Omnibus Law, Birokrasi, Demokrasi, dan Penerbangan

Kompas.com - 03/11/2020, 05:03 WIB
Anda bisa menjadi kolumnis !
Kriteria (salah satu): akademisi, pekerja profesional atau praktisi di bidangnya, pengamat atau pemerhati isu-isu strategis, ahli/pakar di bidang tertentu, budayawan/seniman, aktivis organisasi nonpemerintah, tokoh masyarakat, pekerja di institusi pemerintah maupun swasta, mahasiswa S2 dan S3. Cara daftar baca di sini

BELAKANGAN ini kita semua dihebohkan oleh munculnya Omnibus Law, sebuah terobosan yang diprakarsai oleh Presiden Jokowi dalam upaya menembus hambatan birokrasi terutama dalam proses mengurus berbagai macam perizinan. Hal ini terutama sekali di prioritaskan bagi kemudahan para investor untuk dapat dengan mudah mengembangkan usahanya.

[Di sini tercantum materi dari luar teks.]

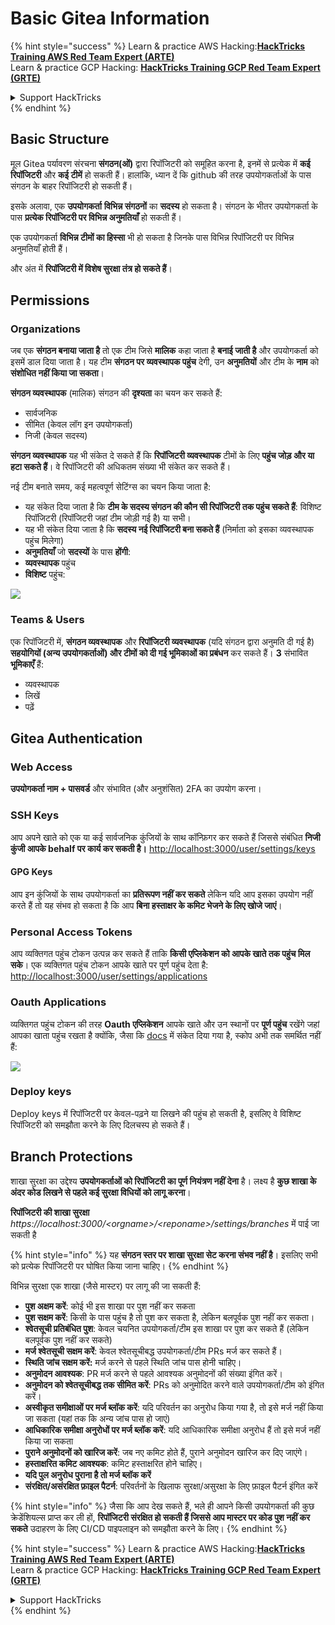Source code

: # Basic Gitea Information

{% hint style="success" %}
Learn & practice AWS Hacking:<img src="/.gitbook/assets/image.png" alt="" data-size="line">[**HackTricks Training AWS Red Team Expert (ARTE)**](https://training.hacktricks.xyz/courses/arte)<img src="/.gitbook/assets/image.png" alt="" data-size="line">\
Learn & practice GCP Hacking: <img src="/.gitbook/assets/image (2).png" alt="" data-size="line">[**HackTricks Training GCP Red Team Expert (GRTE)**<img src="/.gitbook/assets/image (2).png" alt="" data-size="line">](https://training.hacktricks.xyz/courses/grte)

<details>

<summary>Support HackTricks</summary>

* Check the [**subscription plans**](https://github.com/sponsors/carlospolop)!
* **Join the** 💬 [**Discord group**](https://discord.gg/hRep4RUj7f) or the [**telegram group**](https://t.me/peass) or **follow** us on **Twitter** 🐦 [**@hacktricks\_live**](https://twitter.com/hacktricks\_live)**.**
* **Share hacking tricks by submitting PRs to the** [**HackTricks**](https://github.com/carlospolop/hacktricks) and [**HackTricks Cloud**](https://github.com/carlospolop/hacktricks-cloud) github repos.

</details>
{% endhint %}

## Basic Structure

मूल Gitea पर्यावरण संरचना **संगठन(ओं)** द्वारा रिपॉजिटरी को समूहित करना है, इनमें से प्रत्येक में **कई रिपॉजिटरी** और **कई टीमें** हो सकती हैं। हालांकि, ध्यान दें कि github की तरह उपयोगकर्ताओं के पास संगठन के बाहर रिपॉजिटरी हो सकती हैं।

इसके अलावा, एक **उपयोगकर्ता** **विभिन्न संगठनों** का **सदस्य** हो सकता है। संगठन के भीतर उपयोगकर्ता के पास **प्रत्येक रिपॉजिटरी पर विभिन्न अनुमतियाँ** हो सकती हैं।

एक उपयोगकर्ता **विभिन्न टीमों का हिस्सा** भी हो सकता है जिनके पास विभिन्न रिपॉजिटरी पर विभिन्न अनुमतियाँ होती हैं।

और अंत में **रिपॉजिटरी में विशेष सुरक्षा तंत्र हो सकते हैं**।

## Permissions

### Organizations

जब एक **संगठन बनाया जाता है** तो एक टीम जिसे **मालिक** कहा जाता है **बनाई जाती है** और उपयोगकर्ता को इसमें डाल दिया जाता है। यह टीम **संगठन पर व्यवस्थापक पहुंच** देगी, उन **अनुमतियों** और टीम के **नाम** को **संशोधित नहीं किया जा सकता**।

**संगठन व्यवस्थापक** (मालिक) संगठन की **दृश्यता** का चयन कर सकते हैं:

* सार्वजनिक
* सीमित (केवल लॉग इन उपयोगकर्ता)
* निजी (केवल सदस्य)

**संगठन व्यवस्थापक** यह भी संकेत दे सकते हैं कि **रिपॉजिटरी व्यवस्थापक** टीमों के लिए **पहुंच जोड़ और या हटा सकते हैं**। वे रिपॉजिटरी की अधिकतम संख्या भी संकेत कर सकते हैं।

नई टीम बनाते समय, कई महत्वपूर्ण सेटिंग्स का चयन किया जाता है:

* यह संकेत दिया जाता है कि **टीम के सदस्य संगठन की कौन सी रिपॉजिटरी तक पहुंच सकते हैं**: विशिष्ट रिपॉजिटरी (रिपॉजिटरी जहां टीम जोड़ी गई है) या सभी।
* यह भी संकेत दिया जाता है कि **सदस्य नई रिपॉजिटरी बना सकते हैं** (निर्माता को इसका व्यवस्थापक पहुंच मिलेगा)
* **अनुमतियाँ** जो **सदस्यों** के पास **होंगी**:
* **व्यवस्थापक** पहुंच
* **विशिष्ट** पहुंच:

![](<../../.gitbook/assets/image (118).png>)

### Teams & Users

एक रिपॉजिटरी में, **संगठन व्यवस्थापक** और **रिपॉजिटरी व्यवस्थापक** (यदि संगठन द्वारा अनुमति दी गई है) **सहयोगियों (अन्य उपयोगकर्ताओं) और टीमों को दी गई भूमिकाओं का प्रबंधन** कर सकते हैं। **3** संभावित **भूमिकाएँ** हैं:

* व्यवस्थापक
* लिखें
* पढ़ें

## Gitea Authentication

### Web Access

**उपयोगकर्ता नाम + पासवर्ड** और संभावित (और अनुशंसित) 2FA का उपयोग करना।

### **SSH Keys**

आप अपने खाते को एक या कई सार्वजनिक कुंजियों के साथ कॉन्फ़िगर कर सकते हैं जिससे संबंधित **निजी कुंजी आपके behalf पर कार्य कर सकती है।** [http://localhost:3000/user/settings/keys](http://localhost:3000/user/settings/keys)

#### **GPG Keys**

आप इन कुंजियों के साथ उपयोगकर्ता का **प्रतिरूपण नहीं कर सकते** लेकिन यदि आप इसका उपयोग नहीं करते हैं तो यह संभव हो सकता है कि आप **बिना हस्ताक्षर के कमिट भेजने के लिए खोजे जाएं**।

### **Personal Access Tokens**

आप व्यक्तिगत पहुंच टोकन उत्पन्न कर सकते हैं ताकि **किसी एप्लिकेशन को आपके खाते तक पहुंच मिल सके**। एक व्यक्तिगत पहुंच टोकन आपके खाते पर पूर्ण पहुंच देता है: [http://localhost:3000/user/settings/applications](http://localhost:3000/user/settings/applications)

### Oauth Applications

व्यक्तिगत पहुंच टोकन की तरह **Oauth एप्लिकेशन** आपके खाते और उन स्थानों पर **पूर्ण पहुंच** रखेंगे जहां आपका खाता पहुंच रखता है क्योंकि, जैसा कि [docs](https://docs.gitea.io/en-us/oauth2-provider/#scopes) में संकेत दिया गया है, स्कोप अभी तक समर्थित नहीं हैं:

![](<../../.gitbook/assets/image (194).png>)

### Deploy keys

Deploy keys में रिपॉजिटरी पर केवल-पढ़ने या लिखने की पहुंच हो सकती है, इसलिए वे विशिष्ट रिपॉजिटरी को समझौता करने के लिए दिलचस्प हो सकते हैं।

## Branch Protections

शाखा सुरक्षा का उद्देश्य **उपयोगकर्ताओं को रिपॉजिटरी का पूर्ण नियंत्रण नहीं देना** है। लक्ष्य है **कुछ शाखा के अंदर कोड लिखने से पहले कई सुरक्षा विधियों को लागू करना**।

**रिपॉजिटरी की शाखा सुरक्षा** _https://localhost:3000/\<orgname>/\<reponame>/settings/branches_ में पाई जा सकती है

{% hint style="info" %}
यह **संगठन स्तर पर शाखा सुरक्षा सेट करना संभव नहीं है**। इसलिए सभी को प्रत्येक रिपॉजिटरी पर घोषित किया जाना चाहिए।
{% endhint %}

विभिन्न सुरक्षा एक शाखा (जैसे मास्टर) पर लागू की जा सकती हैं:

* **पुश अक्षम करें**: कोई भी इस शाखा पर पुश नहीं कर सकता
* **पुश सक्षम करें**: किसी के पास पहुंच है तो पुश कर सकता है, लेकिन बलपूर्वक पुश नहीं कर सकता।
* **श्वेतसूची प्रतिबंधित पुश**: केवल चयनित उपयोगकर्ता/टीम इस शाखा पर पुश कर सकते हैं (लेकिन बलपूर्वक पुश नहीं कर सकते)
* **मर्ज श्वेतसूची सक्षम करें**: केवल श्वेतसूचीबद्ध उपयोगकर्ता/टीम PRs मर्ज कर सकते हैं।
* **स्थिति जांच सक्षम करें:** मर्ज करने से पहले स्थिति जांच पास होनी चाहिए।
* **अनुमोदन आवश्यक**: PR मर्ज करने से पहले आवश्यक अनुमोदनों की संख्या इंगित करें।
* **अनुमोदन को श्वेतसूचीबद्ध तक सीमित करें**: PRs को अनुमोदित करने वाले उपयोगकर्ता/टीम को इंगित करें।
* **अस्वीकृत समीक्षाओं पर मर्ज ब्लॉक करें**: यदि परिवर्तन का अनुरोध किया गया है, तो इसे मर्ज नहीं किया जा सकता (यहां तक कि अन्य जांच पास हो जाएं)
* **आधिकारिक समीक्षा अनुरोधों पर मर्ज ब्लॉक करें**: यदि आधिकारिक समीक्षा अनुरोध हैं तो इसे मर्ज नहीं किया जा सकता
* **पुराने अनुमोदनों को खारिज करें**: जब नए कमिट होते हैं, पुराने अनुमोदन खारिज कर दिए जाएंगे।
* **हस्ताक्षरित कमिट आवश्यक**: कमिट हस्ताक्षरित होने चाहिए।
* **यदि पुल अनुरोध पुराना है तो मर्ज ब्लॉक करें**
* **संरक्षित/असंरक्षित फ़ाइल पैटर्न**: परिवर्तनों के खिलाफ सुरक्षा/असुरक्षा के लिए फ़ाइल पैटर्न इंगित करें

{% hint style="info" %}
जैसा कि आप देख सकते हैं, भले ही आपने किसी उपयोगकर्ता की कुछ क्रेडेंशियल्स प्राप्त कर ली हों, **रिपॉजिटरी संरक्षित हो सकती हैं जिससे आप मास्टर पर कोड पुश नहीं कर सकते** उदाहरण के लिए CI/CD पाइपलाइन को समझौता करने के लिए।
{% endhint %}

{% hint style="success" %}
Learn & practice AWS Hacking:<img src="/.gitbook/assets/image.png" alt="" data-size="line">[**HackTricks Training AWS Red Team Expert (ARTE)**](https://training.hacktricks.xyz/courses/arte)<img src="/.gitbook/assets/image.png" alt="" data-size="line">\
Learn & practice GCP Hacking: <img src="/.gitbook/assets/image (2).png" alt="" data-size="line">[**HackTricks Training GCP Red Team Expert (GRTE)**<img src="/.gitbook/assets/image (2).png" alt="" data-size="line">](https://training.hacktricks.xyz/courses/grte)

<details>

<summary>Support HackTricks</summary>

* Check the [**subscription plans**](https://github.com/sponsors/carlospolop)!
* **Join the** 💬 [**Discord group**](https://discord.gg/hRep4RUj7f) or the [**telegram group**](https://t.me/peass) or **follow** us on **Twitter** 🐦 [**@hacktricks\_live**](https://twitter.com/hacktricks\_live)**.**
* **Share hacking tricks by submitting PRs to the** [**HackTricks**](https://github.com/carlospolop/hacktricks) and [**HackTricks Cloud**](https://github.com/carlospolop/hacktricks-cloud) github repos.

</details>
{% endhint %}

Sudah menjadi rahasia umum tentang proses perijinan ini yang banyak dikeluhkan oleh para pengusaha. Omnibus Law bukanlah sesuatu yang baru dari keinginan Presiden Jokowi, karena sejak beliau menjabat sebagai wali kota Solo, maka salah satu karya besarnya adalah menyederhanakan banyak prosedur adminstrasi pemerintahan dalam jajarannya.

Memangkas prosedur yang berbelit-belit sekaligus menyederhanakan banyak peraturan yang tumpang tindih, memang merupakan salah satu kunci sukses dari kenerja pemerintahan yang sekaligus akan mempermudah upaya mencapai kesejahteraan masyarakat luas.

Tidak terlalu jelas tentang apa yang menjadi penyebab utama, akan tetapi kenyataannya yang terjadi adalah meluasnya penolakan terhadap gagasan Omnibus Law yang bahkan diiringi dengan demonstrasi yang anarkis di beberapa kota besar di Indonesia.

Ada penilaian tentang Omnibus Law ini yang terlalu dipaksakan, dalam arti terburu-buru dilakukan saat kita semua sibuk menghadapi pandemi Covid-19. Ada pula penilaian yang menyebutkan bahwa Omnibus Law sangat kurang disosialisasikan sebelumnya, sehingga dengan mudah dijadikan bahan untuk mengerahkan masa untuk berdemonstrasi menolak kebijakan itu.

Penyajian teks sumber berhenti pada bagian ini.